### WORK REQUEST:
Leaving the pictures aside, repeat every line below exactly.

Saved entries
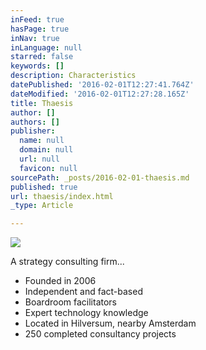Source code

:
 ```yaml
---
inFeed: true
hasPage: true
inNav: true
inLanguage: null
starred: false
keywords: []
description: Characteristics
datePublished: '2016-02-01T12:27:41.764Z'
dateModified: '2016-02-01T12:27:28.165Z'
title: Thaesis
author: []
authors: []
publisher:
  name: null
  domain: null
  url: null
  favicon: null
sourcePath: _posts/2016-02-01-thaesis.md
published: true
url: thaesis/index.html
_type: Article

---
```

![](https://the-grid-user-content.s3-us-west-2.amazonaws.com/196cc7ea-68e2-494e-a2c1-e6c67bae3660.JPG)

A strategy consulting firm... 

* Founded in 2006
* Independent and fact-based
* Boardroom facilitators 
* Expert technology knowledge
* Located in Hilversum, nearby
Amsterdam
* 250 completed consultancy projects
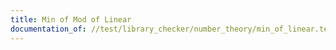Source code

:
 ```yaml
---
title: Min of Mod of Linear
documentation_of: //test/library_checker/number_theory/min_of_linear.test.py
---
```

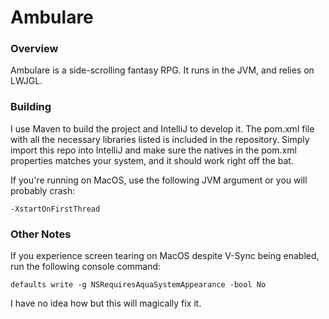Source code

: 
# Ambulare

### Overview

Ambulare is a side-scrolling fantasy RPG. It runs in the JVM, and relies on LWJGL.

### Building

I use Maven to build the project and IntelliJ to develop it. The pom.xml file with all the necessary libraries listed is included in the repository. Simply import this repo into IntelliJ and make sure the natives in the pom.xml properties matches your system, and it should work right off the bat.

If you're running on MacOS, use the following JVM argument or you will probably crash:
```
-XstartOnFirstThread
```

### Other Notes

If you experience screen tearing on MacOS despite V-Sync being enabled, run the following console command:
```
defaults write -g NSRequiresAquaSystemAppearance -bool No
```
I have no idea how but this will magically fix it.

### EXPECTED ANSWER:
Source code

:
 ```yaml
---
inFeed: true
hasPage: true
inNav: true
inLanguage: null
starred: false
keywords: []
description: Characteristics
datePublished: '2016-02-01T12:27:41.764Z'
dateModified: '2016-02-01T12:27:28.165Z'
title: Thaesis
author: []
authors: []
publisher:
  name: null
  domain: null
  url: null
  favicon: null
sourcePath: _posts/2016-02-01-thaesis.md
published: true
url: thaesis/index.html
_type: Article

---
```

![](https://the-grid-user-content.s3-us-west-2.amazonaws.com/196cc7ea-68e2-494e-a2c1-e6c67bae3660.JPG)

A strategy consulting firm... 

* Founded in 2006
* Independent and fact-based
* Boardroom facilitators 
* Expert technology knowledge
* Located in Hilversum, nearby
Amsterdam
* 250 completed consultancy projects
Source code

:
 ```yaml
---
title: Min of Mod of Linear
documentation_of: //test/library_checker/number_theory/min_of_linear.test.py
---
```

Source code

: 
# Ambulare

### Overview

Ambulare is a side-scrolling fantasy RPG. It runs in the JVM, and relies on LWJGL.

### Building

I use Maven to build the project and IntelliJ to develop it. The pom.xml file with all the necessary libraries listed is included in the repository. Simply import this repo into IntelliJ and make sure the natives in the pom.xml properties matches your system, and it should work right off the bat.

If you're running on MacOS, use the following JVM argument or you will probably crash:
```
-XstartOnFirstThread
```

### Other Notes

If you experience screen tearing on MacOS despite V-Sync being enabled, run the following console command:
```
defaults write -g NSRequiresAquaSystemAppearance -bool No
```
I have no idea how but this will magically fix it.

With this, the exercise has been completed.